● **Records**
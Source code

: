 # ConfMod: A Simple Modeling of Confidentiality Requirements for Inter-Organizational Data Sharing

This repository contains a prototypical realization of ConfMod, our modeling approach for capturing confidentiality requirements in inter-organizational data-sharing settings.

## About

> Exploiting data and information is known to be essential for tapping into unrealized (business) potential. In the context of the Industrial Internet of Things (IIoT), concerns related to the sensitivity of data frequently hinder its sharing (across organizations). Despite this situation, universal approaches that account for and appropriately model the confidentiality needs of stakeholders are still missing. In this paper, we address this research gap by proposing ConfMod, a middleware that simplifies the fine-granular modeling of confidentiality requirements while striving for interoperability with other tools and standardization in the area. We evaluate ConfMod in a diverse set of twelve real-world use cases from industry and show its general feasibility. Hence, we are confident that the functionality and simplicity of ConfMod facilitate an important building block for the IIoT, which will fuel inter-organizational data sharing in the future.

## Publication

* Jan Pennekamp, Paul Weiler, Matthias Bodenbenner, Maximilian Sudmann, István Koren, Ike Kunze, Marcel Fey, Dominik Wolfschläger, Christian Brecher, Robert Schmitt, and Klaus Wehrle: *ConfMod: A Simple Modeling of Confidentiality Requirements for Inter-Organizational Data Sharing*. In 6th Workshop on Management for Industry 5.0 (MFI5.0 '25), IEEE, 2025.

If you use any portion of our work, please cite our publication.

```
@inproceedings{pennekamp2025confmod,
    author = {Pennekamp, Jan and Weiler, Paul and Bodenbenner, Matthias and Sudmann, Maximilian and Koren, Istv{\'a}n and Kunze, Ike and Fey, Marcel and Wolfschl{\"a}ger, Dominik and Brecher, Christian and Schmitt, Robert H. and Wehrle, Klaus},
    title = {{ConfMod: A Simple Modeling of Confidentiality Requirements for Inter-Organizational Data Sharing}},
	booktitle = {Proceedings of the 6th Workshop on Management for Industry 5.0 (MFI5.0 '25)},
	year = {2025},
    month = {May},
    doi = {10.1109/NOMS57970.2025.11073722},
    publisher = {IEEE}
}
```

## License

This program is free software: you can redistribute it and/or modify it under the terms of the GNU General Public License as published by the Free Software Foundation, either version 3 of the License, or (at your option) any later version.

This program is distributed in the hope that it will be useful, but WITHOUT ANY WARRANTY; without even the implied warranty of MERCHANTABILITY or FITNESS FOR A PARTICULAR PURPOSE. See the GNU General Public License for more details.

● **Work to complete**
Return each line above precisely as written.

● **Written response**
Source code

: # ConfMod: A Simple Modeling of Confidentiality Requirements for Inter-Organizational Data Sharing

This repository contains a prototypical realization of ConfMod, our modeling approach for capturing confidentiality requirements in inter-organizational data-sharing settings.

## About

> Exploiting data and information is known to be essential for tapping into unrealized (business) potential. In the context of the Industrial Internet of Things (IIoT), concerns related to the sensitivity of data frequently hinder its sharing (across organizations). Despite this situation, universal approaches that account for and appropriately model the confidentiality needs of stakeholders are still missing. In this paper, we address this research gap by proposing ConfMod, a middleware that simplifies the fine-granular modeling of confidentiality requirements while striving for interoperability with other tools and standardization in the area. We evaluate ConfMod in a diverse set of twelve real-world use cases from industry and show its general feasibility. Hence, we are confident that the functionality and simplicity of ConfMod facilitate an important building block for the IIoT, which will fuel inter-organizational data sharing in the future.

## Publication

* Jan Pennekamp, Paul Weiler, Matthias Bodenbenner, Maximilian Sudmann, István Koren, Ike Kunze, Marcel Fey, Dominik Wolfschläger, Christian Brecher, Robert Schmitt, and Klaus Wehrle: *ConfMod: A Simple Modeling of Confidentiality Requirements for Inter-Organizational Data Sharing*. In 6th Workshop on Management for Industry 5.0 (MFI5.0 '25), IEEE, 2025.

If you use any portion of our work, please cite our publication.

```
@inproceedings{pennekamp2025confmod,
    author = {Pennekamp, Jan and Weiler, Paul and Bodenbenner, Matthias and Sudmann, Maximilian and Koren, Istv{\'a}n and Kunze, Ike and Fey, Marcel and Wolfschl{\"a}ger, Dominik and Brecher, Christian and Schmitt, Robert H. and Wehrle, Klaus},
    title = {{ConfMod: A Simple Modeling of Confidentiality Requirements for Inter-Organizational Data Sharing}},
	booktitle = {Proceedings of the 6th Workshop on Management for Industry 5.0 (MFI5.0 '25)},
	year = {2025},
    month = {May},
    doi = {10.1109/NOMS57970.2025.11073722},
    publisher = {IEEE}
}
```

## License

This program is free software: you can redistribute it and/or modify it under the terms of the GNU General Public License as published by the Free Software Foundation, either version 3 of the License, or (at your option) any later version.

This program is distributed in the hope that it will be useful, but WITHOUT ANY WARRANTY; without even the implied warranty of MERCHANTABILITY or FITNESS FOR A PARTICULAR PURPOSE. See the GNU General Public License for more details.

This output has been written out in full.